Over the last six months, Burgess has seen much younger clients, including high-schoolers and even younger, addicted to opioids.
Two years ago, the nonprofit advocacy group Legislative Analysis and Public Policy Association reported that seven states at that time required some schools to have naloxone policies. Schools in Maryland are required to carry a supply.
But there appears to be little data on how many schools have it or are training staff about overdoses.
On Thursday, the school board in Alexandria, Virginia, voted to place naloxone in schools immediately, following the deaths of two teens in the county who apparently took drugs laced with fentanyl.
The manufacturer of Narcan provides every high school in the country access to two cartons of nasal spray, four doses, as well as free supplies to colleges, YMCAs and public libraries, according to Missouri’s health department.
“Think of it like a fire extinguisher,” said Burgess. “You’re not expecting to have a fire, but if there is a fire you’re going to have that available.”
‘Always best to give it’
In 2019, Missouri’s health department identified Clay County as an area of concern for opioid use and overdoses. After that, Kearney schools placed Narcan at the high school, junior high and middle school, said Morrison.
School nurses are the recommended users, but administrators are trained, too, as well as teachers who want to know how to use it, said district nurse Hughes.
They learn what an opioid overdose looks like, and that “it’s always best to give it” if an overdose is suspected, she said.
“There’s no harmful side effects of just giving it if they truly weren’t overdosing at the moment,” Hughes said. “And so we really stress that. Go ahead and give it and we’ll get EMS on their way to us to help with the remainder of the treatment.”
Over the years, the district has stayed plugged into what’s going on outside school walls through Northland task force discussions involving law enforcement agencies, school administrators, school nurses and others.
“So you’re kind of aware of what’s coming,” said Morrison, assistant superintendent of human resources and student services who has worked nearly three decades in the district.

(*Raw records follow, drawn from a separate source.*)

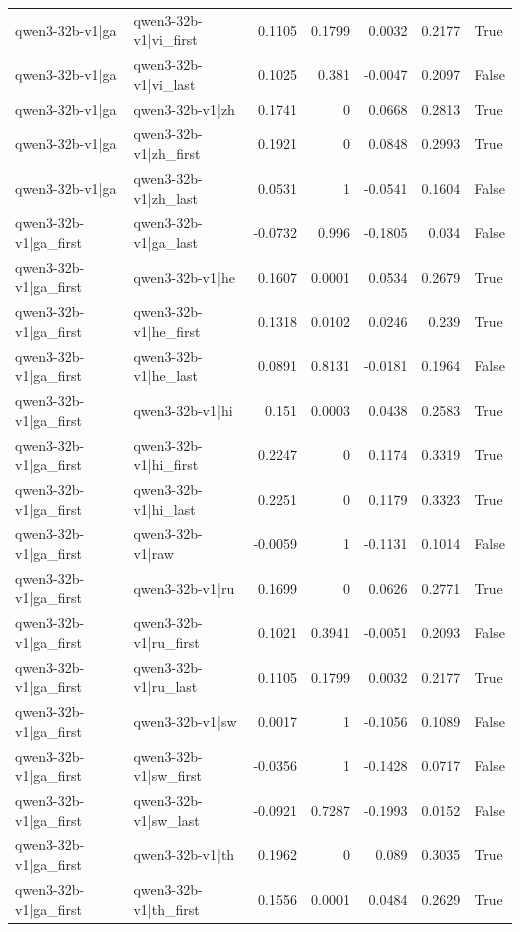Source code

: \begin{table}
\begin{tabular}{l l r r r r l}
qwen3-32b-v1|ga & qwen3-32b-v1|vi_first & 0.1105 & 0.1799 & 0.0032 & 0.2177 & True \\
qwen3-32b-v1|ga & qwen3-32b-v1|vi_last & 0.1025 & 0.381 & -0.0047 & 0.2097 & False \\
qwen3-32b-v1|ga & qwen3-32b-v1|zh & 0.1741 & 0 & 0.0668 & 0.2813 & True \\
qwen3-32b-v1|ga & qwen3-32b-v1|zh_first & 0.1921 & 0 & 0.0848 & 0.2993 & True \\
qwen3-32b-v1|ga & qwen3-32b-v1|zh_last & 0.0531 & 1 & -0.0541 & 0.1604 & False \\
qwen3-32b-v1|ga_first & qwen3-32b-v1|ga_last & -0.0732 & 0.996 & -0.1805 & 0.034 & False \\
qwen3-32b-v1|ga_first & qwen3-32b-v1|he & 0.1607 & 0.0001 & 0.0534 & 0.2679 & True \\
qwen3-32b-v1|ga_first & qwen3-32b-v1|he_first & 0.1318 & 0.0102 & 0.0246 & 0.239 & True \\
qwen3-32b-v1|ga_first & qwen3-32b-v1|he_last & 0.0891 & 0.8131 & -0.0181 & 0.1964 & False \\
qwen3-32b-v1|ga_first & qwen3-32b-v1|hi & 0.151 & 0.0003 & 0.0438 & 0.2583 & True \\
qwen3-32b-v1|ga_first & qwen3-32b-v1|hi_first & 0.2247 & 0 & 0.1174 & 0.3319 & True \\
qwen3-32b-v1|ga_first & qwen3-32b-v1|hi_last & 0.2251 & 0 & 0.1179 & 0.3323 & True \\
qwen3-32b-v1|ga_first & qwen3-32b-v1|raw & -0.0059 & 1 & -0.1131 & 0.1014 & False \\
qwen3-32b-v1|ga_first & qwen3-32b-v1|ru & 0.1699 & 0 & 0.0626 & 0.2771 & True \\
qwen3-32b-v1|ga_first & qwen3-32b-v1|ru_first & 0.1021 & 0.3941 & -0.0051 & 0.2093 & False \\
qwen3-32b-v1|ga_first & qwen3-32b-v1|ru_last & 0.1105 & 0.1799 & 0.0032 & 0.2177 & True \\
qwen3-32b-v1|ga_first & qwen3-32b-v1|sw & 0.0017 & 1 & -0.1056 & 0.1089 & False \\
qwen3-32b-v1|ga_first & qwen3-32b-v1|sw_first & -0.0356 & 1 & -0.1428 & 0.0717 & False \\
qwen3-32b-v1|ga_first & qwen3-32b-v1|sw_last & -0.0921 & 0.7287 & -0.1993 & 0.0152 & False \\
qwen3-32b-v1|ga_first & qwen3-32b-v1|th & 0.1962 & 0 & 0.089 & 0.3035 & True \\
qwen3-32b-v1|ga_first & qwen3-32b-v1|th_first & 0.1556 & 0.0001 & 0.0484 & 0.2629 & True \\

\end{tabular}
\end{table}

“We’ve over the years talked about things … ranging from methamphetamine to heroin, to bath salts … unfortunately what is that drug out on the street that we need to be concerned of and watching for in there and for our community, for the safety of our kids.”
No medical training needed
You don’t need medical training to administer naloxone, though school districts that stock it typically train staff members how to use it.
In Kansas, any family member, friend, caregiver, or other person “in a position to assist a person” experiencing an opioid overdose can administer naloxone, according to an analysis of state laws by the Legislative Analysis and Public Policy Association.
That includes first responders, law enforcement officers and school nurses who are authorized to possess and store it, too.
Missouri law allows lay people “acting in good faith and with reasonable care” to administer naloxone.
Opioids affect the part of the brain that tells the lungs to breathe, said Burgess. The naloxone rushes to that part of the brain and blocks that potentially fatal effect. One container of Narcan holds a single dose that gets sprayed into one nostril.
In Clay County, Sheriff Will Akin has made fighting the scourge of fentanyl a priority for his drug task force, leading community meetings to teach parents and the public what to watch for.
Kearney schools invited the sheriff’s office to talk to students, parents and the community.
Hughes is alarmed by national surveys that show the breadth of drug use among young people right now. She and Morrison think schools should keep Narcan at the ready.
“I think anything that you can do to support your students, especially from a health standpoint, you definitely want to do,” said Morrison.
“The challenge for us, we have seven hours in the school day that we can try to help the child. It’s what happens in the next 17 hours that’s out of our control.”